• **Work order**
Return all entries verbatim; skip any pictures.

□ □ □

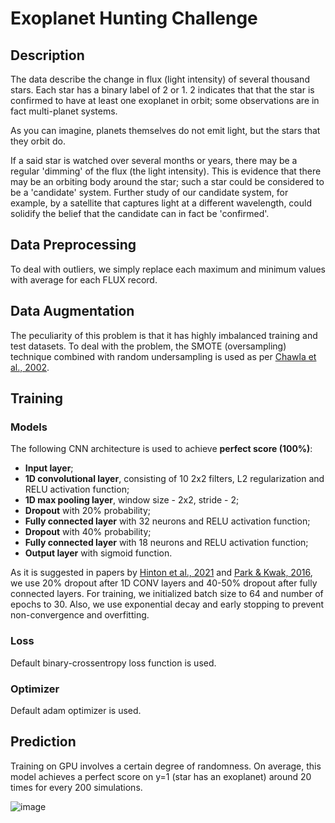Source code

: # Exoplanet Hunting Challenge

## Description

The data describe the change in flux (light intensity) of several thousand
stars.
Each star has a binary label of 2 or 1.
2 indicates that that the star is confirmed to have at least one exoplanet in
orbit; some observations are in fact multi-planet systems.

As you can imagine, planets themselves do not emit light, but the stars that
they orbit do.

If a said star is watched over several months or years, there may be a regular
'dimming' of the flux (the light intensity).
This is evidence that there may be an orbiting body around the star; such a star
could be considered to be a 'candidate' system.
Further study of our candidate system, for example, by a satellite that captures
light at a different wavelength, could solidify the belief that the candidate
can in fact be 'confirmed'.

## Data Preprocessing

To deal with outliers, we simply replace each maximum and minimum values with
average for each FLUX record.

## Data Augmentation

The peculiarity of this problem is that it has highly imbalanced training and
test datasets. To deal with the problem, the SMOTE (oversampling) technique
combined with random undersampling is used as per
[Chawla et al., 2002](https://arxiv.org/pdf/1106.1813.pdf).

## Training

### Models

The following CNN architecture is used to achieve **perfect score (100%)**:

- **Input layer**;
- **1D convolutional layer**, consisting of 10 2x2 filters, L2 regularization and RELU activation function;
- **1D max pooling layer**, window size - 2x2, stride - 2;
- **Dropout** with 20% probability;
- **Fully connected layer** with 32 neurons and RELU activation function;
- **Dropout** with 40% probability;
- **Fully connected layer** with 18 neurons and RELU activation function;
- **Output layer** with sigmoid function.

As it is suggested in papers by
[Hinton et al., 2021](https://arxiv.org/pdf/1207.0580.pdf) and
[Park & Kwak, 2016](http://mipal.snu.ac.kr/images/1/16/Dropout_ACCV2016.pdf),
we use 20% dropout after 1D CONV layers and 40-50% dropout after fully connected
layers.
For training, we initialized batch size to 64 and number of epochs to 30.
Also, we use exponential decay and early stopping to prevent non-convergence and
overfitting.

### Loss

Default binary-crossentropy loss function is used.

### Optimizer

Default adam optimizer is used.

## Prediction

Training on GPU involves a certain degree of randomness.
On average, this model achieves a perfect score on y=1 (star has an exoplanet)
around 20 times for every 200 simulations.

![image](https://user-images.githubusercontent.com/73081144/114321610-f0e3b380-9ad8-11eb-91b2-38526202d29d.png)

□ □ □

• **Answer section**
Source code

: # Exoplanet Hunting Challenge

## Description

The data describe the change in flux (light intensity) of several thousand
stars.
Each star has a binary label of 2 or 1.
2 indicates that that the star is confirmed to have at least one exoplanet in
orbit; some observations are in fact multi-planet systems.

As you can imagine, planets themselves do not emit light, but the stars that
they orbit do.

If a said star is watched over several months or years, there may be a regular
'dimming' of the flux (the light intensity).
This is evidence that there may be an orbiting body around the star; such a star
could be considered to be a 'candidate' system.
Further study of our candidate system, for example, by a satellite that captures
light at a different wavelength, could solidify the belief that the candidate
can in fact be 'confirmed'.

## Data Preprocessing

To deal with outliers, we simply replace each maximum and minimum values with
average for each FLUX record.

## Data Augmentation

The peculiarity of this problem is that it has highly imbalanced training and
test datasets. To deal with the problem, the SMOTE (oversampling) technique
combined with random undersampling is used as per
[Chawla et al., 2002](https://arxiv.org/pdf/1106.1813.pdf).

## Training

### Models

The following CNN architecture is used to achieve **perfect score (100%)**:

- **Input layer**;
- **1D convolutional layer**, consisting of 10 2x2 filters, L2 regularization and RELU activation function;
- **1D max pooling layer**, window size - 2x2, stride - 2;
- **Dropout** with 20% probability;
- **Fully connected layer** with 32 neurons and RELU activation function;
- **Dropout** with 40% probability;
- **Fully connected layer** with 18 neurons and RELU activation function;
- **Output layer** with sigmoid function.

As it is suggested in papers by
[Hinton et al., 2021](https://arxiv.org/pdf/1207.0580.pdf) and
[Park & Kwak, 2016](http://mipal.snu.ac.kr/images/1/16/Dropout_ACCV2016.pdf),
we use 20% dropout after 1D CONV layers and 40-50% dropout after fully connected
layers.
For training, we initialized batch size to 64 and number of epochs to 30.
Also, we use exponential decay and early stopping to prevent non-convergence and
overfitting.

### Loss

Default binary-crossentropy loss function is used.

### Optimizer

Default adam optimizer is used.

## Prediction

Training on GPU involves a certain degree of randomness.
On average, this model achieves a perfect score on y=1 (star has an exoplanet)
around 20 times for every 200 simulations.

![image](https://user-images.githubusercontent.com/73081144/114321610-f0e3b380-9ad8-11eb-91b2-38526202d29d.png)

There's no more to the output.